FLAVOR AND PRESENTATION DRIVE PERCEPTION
From our research, we found that how the flavor is perceived is a result of the qualities of the flavor itself and the way it is presented. Presentation and marketing of the flavor is the core driver of responsibility. But evaluation of responsibility must also include its potential to primarily and overtly appeal or be associated with those under the legal drinking age. Chart A depicts how presentation of different types of flavors – from a single-ingredient/naturally occurring flavor to a fabricated/branded flavor – can be presented irresponsibly or responsibly.
As we consider the appropriateness of a particular flavor, this information will inform Brown-Forman’s rubric for evaluation. We intend to evaluate presentation, appeal and associations in addition to feedback from consumer perceptions and stakeholder opinions when appropriate.
MARKETING AND SELF-REGULATION
As with all of our current brands, marketing and promoting flavored spirits is an activity that falls under well-established codes for responsible marketing worldwide.
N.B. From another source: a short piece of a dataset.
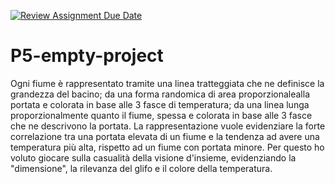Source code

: [![Review Assignment Due Date](https://classroom.github.com/assets/deadline-readme-button-22041afd0340ce965d47ae6ef1cefeee28c7c493a6346c4f15d667ab976d596c.svg)](https://classroom.github.com/a/rKbf-r4Q)
# P5-empty-project
Ogni fiume è rappresentato tramite una linea tratteggiata che ne definisce la grandezza del bacino; da una forma randomica di area proporzionalealla portata e colorata in base alle 3 fasce di temperatura; da una linea lunga proporzionalmente quanto il fiume, spessa e colorata in base alle 3 fasce che ne descrivono la portata. La rappresentazione vuole evidenziare la forte correlazione tra una portata elevata di un fiume e la tendenza ad avere una temperatura più alta, rispetto ad un fiume con portata minore. Per questo ho voluto giocare sulla casualità della visione d'insieme, evidenziando la "dimensione", la rilevanza del glifo e il colore della temperatura.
We are members of the Distilled Spirits Council of the United States (DISCUS) and as such abide by the voluntary Code of Responsible Practices for Beverage Alcohol Advertising and Marketing. In addition, industry organizations outside the U.S., such as the Portman Group in the U.K., the European Forum for Responsible Drinking, and the Distilled Spirits Council of Australia (DSICA) abide by similar codes of responsible marketing.
Brown-Forman also maintains its own code of responsible marketing guidelines. It is applicable in every country in which we do business, regardless of whether that country has voluntary industry or government advertising regulations. The Brown-Forman code also goes above and beyond the industry codes in key ways, including our commitment to media placements.
Our approach is based on the content and placement of our marketing and promotional activities. Our guidelines confirm that:
- Brown-Forman only markets to consumers of legal drinking age and commits to ensure that underage drinkers are not and will not be targeted by our marketing and promotional activities.
- Our content will appeal primarily to adults and placements will meet our demographic standards.
- Advertising and marketing materials will not utilize or depict children, and will not employ sports figures, cartoon characters, or other symbols that appeal primarily to people under the legal purchase age.
- In the U.S., in accordance with the DISCUS Code, advertising and marketing materials will only be used in communications where at least 71.6% of the audience is reasonably expected to be above the legal purchasing age.
- Outside the U.S., the minimum demographic used for our advertising communications will be at least 70% LDA unless a higher standard is required by law or industry code.